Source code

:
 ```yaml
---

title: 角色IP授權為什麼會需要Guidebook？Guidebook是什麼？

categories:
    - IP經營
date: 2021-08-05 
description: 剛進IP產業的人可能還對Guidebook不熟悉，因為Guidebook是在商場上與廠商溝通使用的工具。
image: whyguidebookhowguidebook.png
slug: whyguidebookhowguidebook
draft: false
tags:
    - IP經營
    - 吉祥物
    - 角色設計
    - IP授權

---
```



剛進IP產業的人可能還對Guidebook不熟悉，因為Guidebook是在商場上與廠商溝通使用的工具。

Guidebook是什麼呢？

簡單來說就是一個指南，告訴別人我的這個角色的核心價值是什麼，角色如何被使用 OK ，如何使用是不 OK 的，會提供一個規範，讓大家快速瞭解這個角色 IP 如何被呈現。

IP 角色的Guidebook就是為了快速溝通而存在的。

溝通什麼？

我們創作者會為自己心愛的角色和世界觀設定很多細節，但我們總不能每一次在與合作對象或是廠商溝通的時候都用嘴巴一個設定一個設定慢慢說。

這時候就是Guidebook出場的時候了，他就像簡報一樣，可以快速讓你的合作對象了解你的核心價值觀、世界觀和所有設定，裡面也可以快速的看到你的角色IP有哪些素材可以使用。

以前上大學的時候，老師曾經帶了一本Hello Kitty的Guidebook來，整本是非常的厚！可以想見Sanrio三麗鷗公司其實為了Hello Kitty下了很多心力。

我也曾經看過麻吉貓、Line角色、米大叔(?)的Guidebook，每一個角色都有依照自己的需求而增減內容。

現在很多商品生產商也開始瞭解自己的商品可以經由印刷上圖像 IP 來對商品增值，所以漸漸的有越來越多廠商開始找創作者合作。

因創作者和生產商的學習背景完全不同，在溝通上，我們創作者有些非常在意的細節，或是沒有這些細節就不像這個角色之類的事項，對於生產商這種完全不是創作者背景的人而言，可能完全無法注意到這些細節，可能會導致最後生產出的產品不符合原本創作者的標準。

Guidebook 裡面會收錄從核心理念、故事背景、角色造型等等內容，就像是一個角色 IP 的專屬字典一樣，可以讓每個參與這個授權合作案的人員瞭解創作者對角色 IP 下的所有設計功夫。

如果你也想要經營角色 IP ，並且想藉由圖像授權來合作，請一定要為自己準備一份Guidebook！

● ● ● ●

REQUIREMENT:
Every line above must be reproduced exactly as it stands.

REPLY:
Source code

:
 ```yaml
---

title: 角色IP授權為什麼會需要Guidebook？Guidebook是什麼？

categories:
    - IP經營
date: 2021-08-05 
description: 剛進IP產業的人可能還對Guidebook不熟悉，因為Guidebook是在商場上與廠商溝通使用的工具。
image: whyguidebookhowguidebook.png
slug: whyguidebookhowguidebook
draft: false
tags:
    - IP經營
    - 吉祥物
    - 角色設計
    - IP授權

---
```



剛進IP產業的人可能還對Guidebook不熟悉，因為Guidebook是在商場上與廠商溝通使用的工具。

Guidebook是什麼呢？

簡單來說就是一個指南，告訴別人我的這個角色的核心價值是什麼，角色如何被使用 OK ，如何使用是不 OK 的，會提供一個規範，讓大家快速瞭解這個角色 IP 如何被呈現。

IP 角色的Guidebook就是為了快速溝通而存在的。

溝通什麼？

我們創作者會為自己心愛的角色和世界觀設定很多細節，但我們總不能每一次在與合作對象或是廠商溝通的時候都用嘴巴一個設定一個設定慢慢說。

這時候就是Guidebook出場的時候了，他就像簡報一樣，可以快速讓你的合作對象了解你的核心價值觀、世界觀和所有設定，裡面也可以快速的看到你的角色IP有哪些素材可以使用。

以前上大學的時候，老師曾經帶了一本Hello Kitty的Guidebook來，整本是非常的厚！可以想見Sanrio三麗鷗公司其實為了Hello Kitty下了很多心力。

我也曾經看過麻吉貓、Line角色、米大叔(?)的Guidebook，每一個角色都有依照自己的需求而增減內容。

現在很多商品生產商也開始瞭解自己的商品可以經由印刷上圖像 IP 來對商品增值，所以漸漸的有越來越多廠商開始找創作者合作。

因創作者和生產商的學習背景完全不同，在溝通上，我們創作者有些非常在意的細節，或是沒有這些細節就不像這個角色之類的事項，對於生產商這種完全不是創作者背景的人而言，可能完全無法注意到這些細節，可能會導致最後生產出的產品不符合原本創作者的標準。

Guidebook 裡面會收錄從核心理念、故事背景、角色造型等等內容，就像是一個角色 IP 的專屬字典一樣，可以讓每個參與這個授權合作案的人員瞭解創作者對角色 IP 下的所有設計功夫。

如果你也想要經營角色 IP ，並且想藉由圖像授權來合作，請一定要為自己準備一份Guidebook！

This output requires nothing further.